You also ask, then would you choose a subquery over the other expressions. This boils down to whether it's a CORRELATED subquery or not.
Basically - a correlated subquery has to be run once for every row in the outer statement - this is true of the above - for every row in Table B you must run the subquery against Table A.
If the subquery can be run just once
SELECT * from Table_B b WHERE b.id_a IN (SELECT a.id_a FROM Table_A a WHERE a.id_a > 10)
Then the subquery is generally more performant than a join - although I suspect that some optimizers will still be able to spot this and reduce both to the same execution plan.
Again, the best thing to do is to run both statements, and compare execution plans.

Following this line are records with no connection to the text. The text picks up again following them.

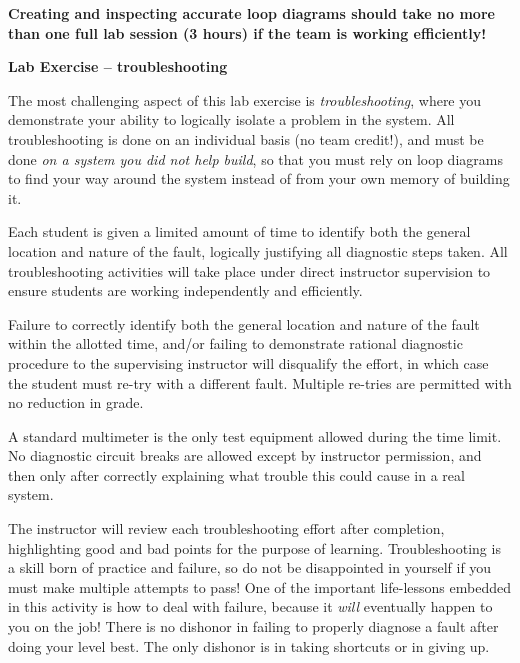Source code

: \vskip 10pt

{\bf Creating and inspecting accurate loop diagrams should take no more than one full lab session (3 hours) if the team is working efficiently!}







\vfil \eject

\noindent
{\bf Lab Exercise -- troubleshooting}

\vskip 5pt

The most challenging aspect of this lab exercise is {\it troubleshooting}, where you demonstrate your ability to logically isolate a problem in the system.  All troubleshooting is done on an individual basis (no team credit!), and must be done {\it on a system you did not help build}, so that you must rely on loop diagrams to find your way around the system instead of from your own memory of building it.

Each student is given a limited amount of time to identify both the general location and nature of the fault, logically justifying all diagnostic steps taken.  All troubleshooting activities will take place under direct instructor supervision to ensure students are working independently and efficiently. 

Failure to correctly identify both the general location and nature of the fault within the allotted time, and/or failing to demonstrate rational diagnostic procedure to the supervising instructor will disqualify the effort, in which case the student must re-try with a different fault.  Multiple re-tries are permitted with no reduction in grade.

A standard multimeter is the only test equipment allowed during the time limit.  No diagnostic circuit breaks are allowed except by instructor permission, and then only after correctly explaining what trouble this could cause in a real system.  

The instructor will review each troubleshooting effort after completion, highlighting good and bad points for the purpose of learning.  Troubleshooting is a skill born of practice and failure, so do not be disappointed in yourself if you must make multiple attempts to pass!  One of the important life-lessons embedded in this activity is how to deal with failure, because it {\it will} eventually happen to you on the job!  There is no dishonor in failing to properly diagnose a fault after doing your level best.  The only dishonor is in taking shortcuts or in giving up.

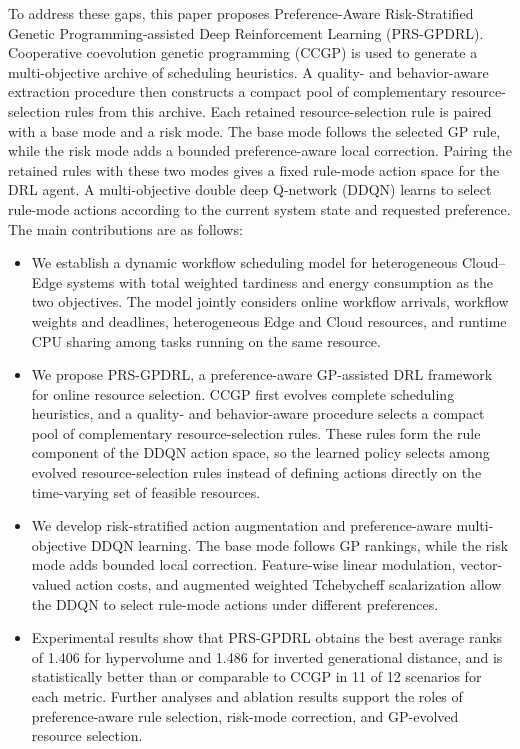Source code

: \documentclass[10pt,journal]{IEEEtran}
\begin{document}
To address these gaps, this paper proposes Preference-Aware Risk-Stratified Genetic Programming-assisted Deep Reinforcement Learning (PRS-GPDRL). Cooperative coevolution genetic programming (CCGP) is used to generate a multi-objective archive of scheduling heuristics. A quality- and behavior-aware extraction procedure then constructs a compact pool of complementary resource-selection rules from this archive. Each retained resource-selection rule is paired with a base mode and a risk mode. The base mode follows the selected GP rule, while the risk mode adds a bounded preference-aware local correction. Pairing the retained rules with these two modes gives a fixed rule-mode action space for the DRL agent. A multi-objective double deep Q-network (DDQN) learns to select rule-mode actions according to the current system state and requested preference.
The main contributions are as follows:
\begin{itemize}
    \item We establish a dynamic workflow scheduling model for heterogeneous Cloud--Edge systems with total weighted tardiness and energy consumption as the two objectives. The model jointly considers online workflow arrivals, workflow weights and deadlines, heterogeneous Edge and Cloud resources, and runtime CPU sharing among tasks running on the same resource.

    \item We propose PRS-GPDRL, a preference-aware GP-assisted DRL framework for online resource selection. CCGP first evolves complete scheduling heuristics, and a quality- and behavior-aware procedure selects a compact pool of complementary resource-selection rules. These rules form the rule component of the DDQN action space, so the learned policy selects among evolved resource-selection rules instead of defining actions directly on the time-varying set of feasible resources.

    \item We develop risk-stratified action augmentation and preference-aware multi-objective DDQN learning. The base mode follows GP rankings, while the risk mode adds bounded local correction. Feature-wise linear modulation, vector-valued action costs, and augmented weighted Tchebycheff scalarization allow the DDQN to select rule-mode actions under different preferences.

    \item Experimental results show that PRS-GPDRL obtains the best average ranks of 1.406 for hypervolume and 1.486 for inverted generational distance, and is statistically better than or comparable to CCGP in 11 of 12 scenarios for each metric. Further analyses and ablation results support the roles of preference-aware rule selection, risk-mode correction, and GP-evolved resource selection.
\end{itemize}
\end{document}
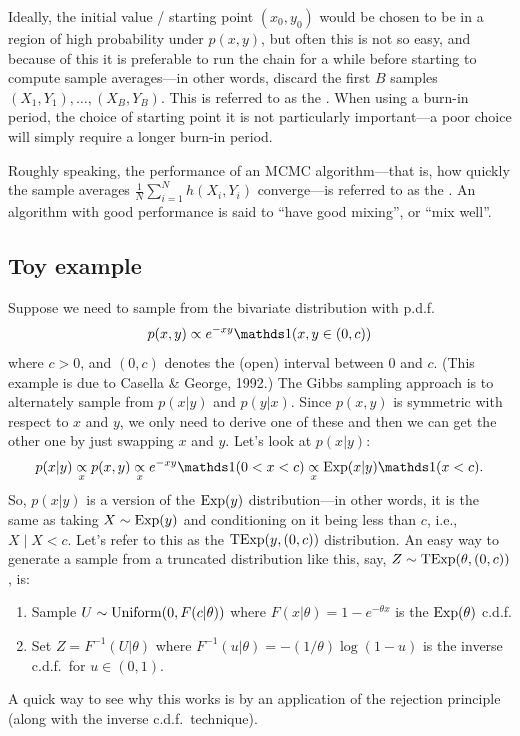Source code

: \documentclass[12pt]{article}
\begin{document}
Ideally, the initial value / starting point $(x_0,y_0)$ would be chosen to be in a region of high probability under $p(x,y)$, but often this
is not so easy, and because of this it is preferable to run the chain for a while before starting to compute sample averages---in other
words, discard the first $B$ samples $(X_1,Y_1),\ldots,(X_B,Y_B)$. This is referred to as the .
When using a burn-in period, the choice of starting point it is not particularly
important---a poor choice will simply require a longer burn-in period.

Roughly speaking, the performance of an MCMC algorithm---that is, how quickly the sample averages $\frac{1}{N}\sum_{i = 1}^N h(X_i,Y_i)$
converge---is referred to as the . An algorithm with good performance is said to ``have good mixing'', or ``mix well''.


\subsection{Toy example}
\label{section:toy}
Suppose we need to sample from the bivariate distribution with p.d.f.\
$$p(x,y) \propto e^{-x y}\I(x,y\in (0, c))$$
where $c>0$, and $(0,c)$ denotes the (open) interval between $0$ and $c$. 
(This example is due to Casella \& George, 1992.)
The Gibbs sampling approach is to alternately sample from $p(x|y)$ and $p(y|x)$.  Since $p(x,y)$ is
symmetric with respect to $x$ and $y$, we only need to derive one of these and then we can get the other one by just swapping $x$ and $y$.
Let's look at $p(x|y)$:
$$p(x|y) \underset{x}{\propto} p(x,y) \underset{x}{\propto} e^{-x y}\I(0<x<c)\underset{x}{\propto} \Exp(x|y)\I(x<c). $$
So, $p(x|y)$ is a \term{truncated} version of the $\operatorname*{Exp}(y)$ distribution---in other words, it is the same as taking $X\sim\operatorname*{Exp}(y)$ and
conditioning on it being less than $c$, i.e., $X\mid X<c$.
Let's refer to this as the $\operatorname*{TExp}(y,(0,c))$ distribution.
An easy way to generate a sample from a truncated distribution like this, say, $Z\sim\operatorname*{TExp}(\theta,(0,c))$, is:
\begin{enumerate}
    \item Sample $U\sim \operatorname*{Uniform}(0,F(c|\theta))$ where $F(x|\theta) = 1-e^{-\theta x}$ is the $\operatorname*{Exp}(\theta)$ c.d.f.
    \item Set $Z = F^{-1}(U|\theta)$ where $F^{-1}(u|\theta) = -(1/\theta)\log(1 - u)$ is the inverse c.d.f.\ for $u\in(0,1)$.
\end{enumerate}
A quick way to see why this works is by an application of the rejection principle (along with the inverse c.d.f.\ technique).
\end{document}
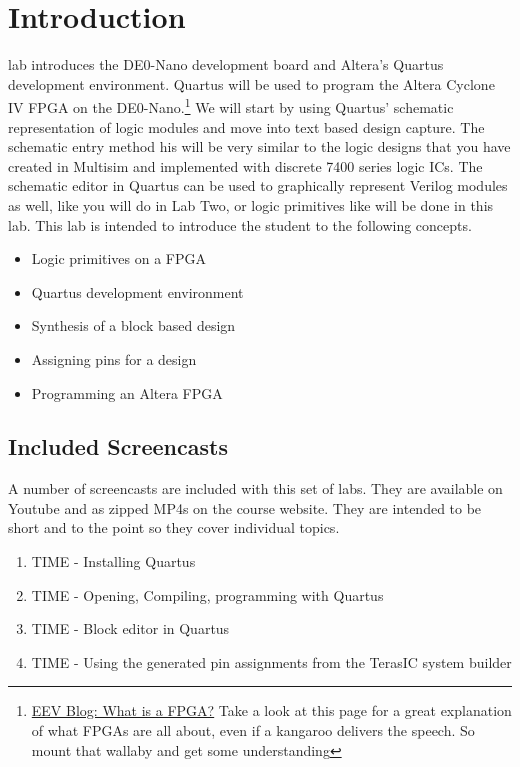   \section{Introduction}
     lab introduces the DE0-Nano development board and Altera's Quartus development environment. Quartus will be used to program the Altera Cyclone IV FPGA on the DE0-Nano.\footnote{\href{https://www.youtube.com/watch?v=gUsHwi4M4xE}{EEV Blog: What is a FPGA?} Take a look at this page for a great explanation of what FPGAs are all about, even if a kangaroo delivers the speech. So mount that wallaby and get some understanding} We will start by using Quartus' schematic representation of logic modules and move into text based design capture. The schematic entry method his will be very similar to the logic designs that you have created in Multisim and implemented with discrete 7400 series logic ICs. The schematic editor in Quartus can be used to graphically represent Verilog modules as well, like you will do in Lab Two, or logic primitives like will be done in this lab. This lab is intended to introduce the student to the following concepts.
    \begin{itemize}
       \item Logic primitives on a FPGA
       \item Quartus development environment
       \item Synthesis of a block based design
       \item Assigning pins for a design
       \item Programming an Altera FPGA
    \end{itemize}

    \subsection{Included Screencasts}
      A number of screencasts are included with this set of labs. They are available on Youtube and as zipped MP4s on the course website. They are intended to be short and to the point so they cover individual topics.
      \begin{enumerate}
        \item TIME - Installing Quartus
        \item TIME - Opening, Compiling, programming with Quartus
        \item TIME - Block editor in Quartus
        \item TIME - Using the generated pin assignments from the TerasIC system builder
      \end{enumerate}

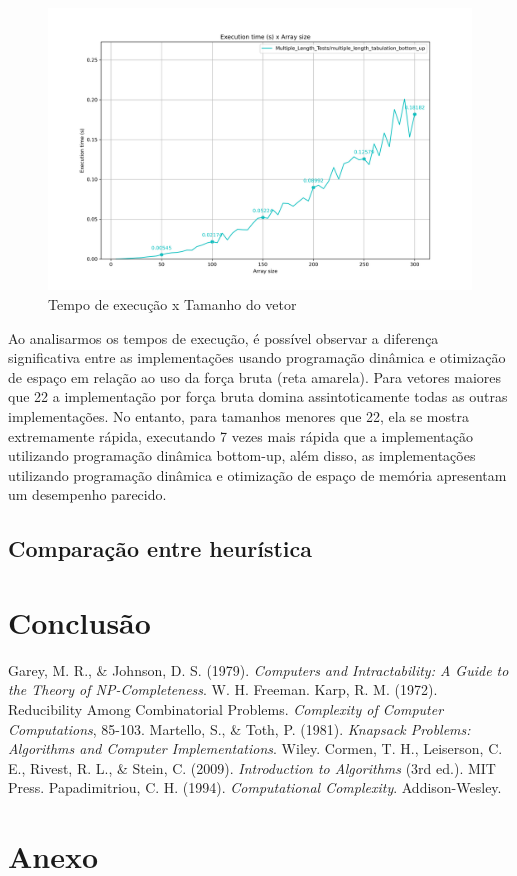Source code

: \documentclass{article}
\begin{document}
\begin{figure} [H]
    \centering
    \caption{Tempo de execução x Tamanho do vetor}
    \includegraphics[width=1\textwidth]{images/multiple_length_tabulation_bottom_up.png}
\end{figure}

Ao analisarmos os tempos de execução, é possível observar a diferença significativa entre as implementações usando programação dinâmica e otimização de espaço em relação ao uso da força bruta (reta amarela). Para vetores maiores que 22 a implementação por força bruta domina assintoticamente todas as outras implementações. No entanto, para tamanhos menores que 22, ela se mostra extremamente rápida, executando 7 vezes mais rápida que a implementação utilizando programação dinâmica bottom-up, além disso, as implementações utilizando programação dinâmica e otimização de espaço de memória apresentam um desempenho parecido.

\subsection{Comparação entre heurística}


\section{Conclusão}




\begin{thebibliography}{99}
 Garey, M. R., \& Johnson, D. S. (1979). \textit{Computers and Intractability: A Guide to the Theory of NP-Completeness}. W. H. Freeman.
 Karp, R. M. (1972). Reducibility Among Combinatorial Problems. \textit{Complexity of Computer Computations}, 85-103.
 Martello, S., \& Toth, P. (1981). \textit{Knapsack Problems: Algorithms and Computer Implementations}. Wiley.
 Cormen, T. H., Leiserson, C. E., Rivest, R. L., \& Stein, C. (2009). \textit{Introduction to Algorithms} (3rd ed.). MIT Press.
 Papadimitriou, C. H. (1994). \textit{Computational Complexity}. Addison-Wesley.
\end{thebibliography}

\section{Anexo}
\end{document}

Finally and most simply - given the FK you could just write:
SELECT * From Table_B b WHERE b.id_a IS NOT NULL
It will depend on the platform.
SQL Server both analyses the logical implications of constraints (foreign keys, primary keys, etc) and expands VIEWs inline. This means that the 'irrelevant' portion of the VIEW's code is obsoleted by the optimiser. SQL Server would give the exact same execution plan for all three cases. (Note; there is a limit to the complexity that the optimiser can handle, but it can certainly handle this.)
Not all platforms are created equal, however.
- Some may not analyse constraints in the same way, assuming you coded the join for a reason
- Some may pre-compile the VIEW's execution/explain plan
As such, to determine behaviour, you must be aware of the specific platform's capabilties. In the vast majority of situations the optimiser is a complex beast, and so the best test is simply to try it and see.
EDIT
In response to your extra question, are correlated sub-queries every prefered? There is no simple answer, as it depends on the data and the logic you are trying to implement.
There are certainly cases int he past where I have used them, both to simplify a query's structure (for maintainability), but also to enable specific logic.
If the field table_b.id_a referenced many entries in table_a you may only want the name from the latest one. And you could implement that using (SELECT TOP 1 name_a FROM table_a WHERE id_a = table_b.id_a ORDER BY id_a DESC).
In short, it depends.
- On the query's logic
- On the data's structure
- On the code's final layout
More often than not I find it's not needed, but measurably often I find that it is a positive choice.
Note:
Depending on the correlated sub-query, it doesn't actually always get executed 'once for every record'. SQL Server, for example, expands the required logic to be executed in-line with the rest of the query. It's important to note that SQL code is processed/compiled/whatever before being executed. SQL is simply a method for articulating set based logic, which is then transformed into traditional loops, etc, using the most optimal algorithms available to the optimiser.
Other RDBMS may perform differently, due to the capabilities or limitations of the optimiser. Some RDBMS perform well when using IN (SELECT blah FROM blah), or when using EXISTS (SELECT * FROM blah), butsome perform terribly. The same applies to correlated sub-queries. Sub perform exceptionally well with them, some don't perform so well, but most handle the very well in my experience.